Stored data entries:
··········
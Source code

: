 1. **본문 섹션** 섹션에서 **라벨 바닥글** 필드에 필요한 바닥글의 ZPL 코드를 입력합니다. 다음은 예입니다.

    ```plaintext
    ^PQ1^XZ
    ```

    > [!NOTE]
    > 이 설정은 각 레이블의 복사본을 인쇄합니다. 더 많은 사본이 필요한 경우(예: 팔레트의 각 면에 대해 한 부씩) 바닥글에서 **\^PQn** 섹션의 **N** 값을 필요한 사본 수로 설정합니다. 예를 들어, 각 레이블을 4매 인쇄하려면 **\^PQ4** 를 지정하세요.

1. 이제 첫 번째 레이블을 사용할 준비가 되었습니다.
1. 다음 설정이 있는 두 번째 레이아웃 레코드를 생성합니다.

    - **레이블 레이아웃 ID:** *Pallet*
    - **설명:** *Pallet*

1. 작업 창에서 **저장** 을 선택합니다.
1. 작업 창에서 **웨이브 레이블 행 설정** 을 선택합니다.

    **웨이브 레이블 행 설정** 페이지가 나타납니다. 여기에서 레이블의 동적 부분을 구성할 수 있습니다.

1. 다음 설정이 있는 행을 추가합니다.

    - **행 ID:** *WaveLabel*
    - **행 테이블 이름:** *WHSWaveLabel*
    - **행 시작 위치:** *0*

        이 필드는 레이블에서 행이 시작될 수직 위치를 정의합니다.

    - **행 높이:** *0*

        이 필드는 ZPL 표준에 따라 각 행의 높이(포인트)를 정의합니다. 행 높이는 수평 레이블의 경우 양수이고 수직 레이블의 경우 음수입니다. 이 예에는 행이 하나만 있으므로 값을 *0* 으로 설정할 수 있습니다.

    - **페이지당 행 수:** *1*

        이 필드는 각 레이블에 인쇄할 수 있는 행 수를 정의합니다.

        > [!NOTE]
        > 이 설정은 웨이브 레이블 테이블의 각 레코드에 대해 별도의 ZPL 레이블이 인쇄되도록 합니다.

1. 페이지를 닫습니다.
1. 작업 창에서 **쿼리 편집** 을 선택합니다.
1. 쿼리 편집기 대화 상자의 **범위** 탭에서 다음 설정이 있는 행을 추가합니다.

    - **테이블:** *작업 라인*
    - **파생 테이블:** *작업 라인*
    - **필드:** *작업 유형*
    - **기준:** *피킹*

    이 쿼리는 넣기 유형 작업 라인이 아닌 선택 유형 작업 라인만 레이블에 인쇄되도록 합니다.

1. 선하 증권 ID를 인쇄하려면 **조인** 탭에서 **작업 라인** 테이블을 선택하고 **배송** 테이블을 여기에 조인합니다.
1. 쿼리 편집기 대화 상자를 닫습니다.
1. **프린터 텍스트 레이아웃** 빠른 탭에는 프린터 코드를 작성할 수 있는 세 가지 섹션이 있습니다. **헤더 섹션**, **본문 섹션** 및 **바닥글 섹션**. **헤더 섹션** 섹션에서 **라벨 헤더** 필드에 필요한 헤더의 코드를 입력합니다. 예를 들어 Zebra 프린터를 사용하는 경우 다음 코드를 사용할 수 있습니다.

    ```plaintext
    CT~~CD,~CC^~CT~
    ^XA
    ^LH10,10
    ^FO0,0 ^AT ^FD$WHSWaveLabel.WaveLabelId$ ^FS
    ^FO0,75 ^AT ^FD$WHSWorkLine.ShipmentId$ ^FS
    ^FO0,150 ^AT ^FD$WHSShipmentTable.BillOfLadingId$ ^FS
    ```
··········
Exercise:
Copy the entries exactly, leaving no line out.

Result of this exercise:
Source code

: 1. **본문 섹션** 섹션에서 **라벨 바닥글** 필드에 필요한 바닥글의 ZPL 코드를 입력합니다. 다음은 예입니다.

    ```plaintext
    ^PQ1^XZ
    ```

    > [!NOTE]
    > 이 설정은 각 레이블의 복사본을 인쇄합니다. 더 많은 사본이 필요한 경우(예: 팔레트의 각 면에 대해 한 부씩) 바닥글에서 **\^PQn** 섹션의 **N** 값을 필요한 사본 수로 설정합니다. 예를 들어, 각 레이블을 4매 인쇄하려면 **\^PQ4** 를 지정하세요.

1. 이제 첫 번째 레이블을 사용할 준비가 되었습니다.
1. 다음 설정이 있는 두 번째 레이아웃 레코드를 생성합니다.

    - **레이블 레이아웃 ID:** *Pallet*
    - **설명:** *Pallet*

1. 작업 창에서 **저장** 을 선택합니다.
1. 작업 창에서 **웨이브 레이블 행 설정** 을 선택합니다.

    **웨이브 레이블 행 설정** 페이지가 나타납니다. 여기에서 레이블의 동적 부분을 구성할 수 있습니다.

1. 다음 설정이 있는 행을 추가합니다.

    - **행 ID:** *WaveLabel*
    - **행 테이블 이름:** *WHSWaveLabel*
    - **행 시작 위치:** *0*

        이 필드는 레이블에서 행이 시작될 수직 위치를 정의합니다.

    - **행 높이:** *0*

        이 필드는 ZPL 표준에 따라 각 행의 높이(포인트)를 정의합니다. 행 높이는 수평 레이블의 경우 양수이고 수직 레이블의 경우 음수입니다. 이 예에는 행이 하나만 있으므로 값을 *0* 으로 설정할 수 있습니다.

    - **페이지당 행 수:** *1*

        이 필드는 각 레이블에 인쇄할 수 있는 행 수를 정의합니다.

        > [!NOTE]
        > 이 설정은 웨이브 레이블 테이블의 각 레코드에 대해 별도의 ZPL 레이블이 인쇄되도록 합니다.

1. 페이지를 닫습니다.
1. 작업 창에서 **쿼리 편집** 을 선택합니다.
1. 쿼리 편집기 대화 상자의 **범위** 탭에서 다음 설정이 있는 행을 추가합니다.

    - **테이블:** *작업 라인*
    - **파생 테이블:** *작업 라인*
    - **필드:** *작업 유형*
    - **기준:** *피킹*

    이 쿼리는 넣기 유형 작업 라인이 아닌 선택 유형 작업 라인만 레이블에 인쇄되도록 합니다.

1. 선하 증권 ID를 인쇄하려면 **조인** 탭에서 **작업 라인** 테이블을 선택하고 **배송** 테이블을 여기에 조인합니다.
1. 쿼리 편집기 대화 상자를 닫습니다.
1. **프린터 텍스트 레이아웃** 빠른 탭에는 프린터 코드를 작성할 수 있는 세 가지 섹션이 있습니다. **헤더 섹션**, **본문 섹션** 및 **바닥글 섹션**. **헤더 섹션** 섹션에서 **라벨 헤더** 필드에 필요한 헤더의 코드를 입력합니다. 예를 들어 Zebra 프린터를 사용하는 경우 다음 코드를 사용할 수 있습니다.

    ```plaintext
    CT~~CD,~CC^~CT~
    ^XA
    ^LH10,10
    ^FO0,0 ^AT ^FD$WHSWaveLabel.WaveLabelId$ ^FS
    ^FO0,75 ^AT ^FD$WHSWorkLine.ShipmentId$ ^FS
    ^FO0,150 ^AT ^FD$WHSShipmentTable.BillOfLadingId$ ^FS
    ```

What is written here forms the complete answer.